Input data Start Marker

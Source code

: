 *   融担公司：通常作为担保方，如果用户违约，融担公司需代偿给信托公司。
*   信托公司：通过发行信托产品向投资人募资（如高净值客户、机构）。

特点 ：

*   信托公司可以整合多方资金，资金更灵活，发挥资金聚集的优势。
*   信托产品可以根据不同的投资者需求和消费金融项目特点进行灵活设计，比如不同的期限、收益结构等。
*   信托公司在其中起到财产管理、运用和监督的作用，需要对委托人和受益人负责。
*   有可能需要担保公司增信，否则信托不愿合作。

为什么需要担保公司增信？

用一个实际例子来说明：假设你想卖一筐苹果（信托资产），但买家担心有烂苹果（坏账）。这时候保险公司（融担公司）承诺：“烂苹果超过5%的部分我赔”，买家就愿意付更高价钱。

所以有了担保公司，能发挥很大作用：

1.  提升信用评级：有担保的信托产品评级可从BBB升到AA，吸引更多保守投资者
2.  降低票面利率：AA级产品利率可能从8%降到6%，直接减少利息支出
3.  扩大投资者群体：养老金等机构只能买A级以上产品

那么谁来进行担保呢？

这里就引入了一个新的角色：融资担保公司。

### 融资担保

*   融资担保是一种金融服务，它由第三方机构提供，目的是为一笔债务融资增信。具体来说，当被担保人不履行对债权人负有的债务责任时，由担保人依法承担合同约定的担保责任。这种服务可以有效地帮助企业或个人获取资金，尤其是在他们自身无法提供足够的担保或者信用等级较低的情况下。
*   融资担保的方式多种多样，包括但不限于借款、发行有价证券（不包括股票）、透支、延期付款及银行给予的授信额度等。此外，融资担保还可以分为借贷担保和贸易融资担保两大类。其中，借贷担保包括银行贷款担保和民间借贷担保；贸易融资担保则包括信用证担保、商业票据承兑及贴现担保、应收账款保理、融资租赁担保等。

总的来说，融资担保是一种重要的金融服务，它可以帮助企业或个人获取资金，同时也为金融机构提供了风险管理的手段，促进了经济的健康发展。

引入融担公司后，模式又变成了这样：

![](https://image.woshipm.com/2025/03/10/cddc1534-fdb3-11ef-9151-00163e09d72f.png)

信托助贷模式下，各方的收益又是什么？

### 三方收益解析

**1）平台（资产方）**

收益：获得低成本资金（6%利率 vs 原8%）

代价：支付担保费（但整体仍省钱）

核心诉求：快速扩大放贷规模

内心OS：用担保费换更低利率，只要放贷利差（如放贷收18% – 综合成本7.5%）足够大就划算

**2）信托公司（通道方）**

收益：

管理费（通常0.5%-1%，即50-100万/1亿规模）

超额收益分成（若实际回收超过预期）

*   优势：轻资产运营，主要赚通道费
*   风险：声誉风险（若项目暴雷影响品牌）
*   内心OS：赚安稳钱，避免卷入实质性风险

Input data End Marker

--- The task ---
Check which lines of the entries hold the word "内心OS", then please give only how many there are.

--- Reply to the exercise ---
2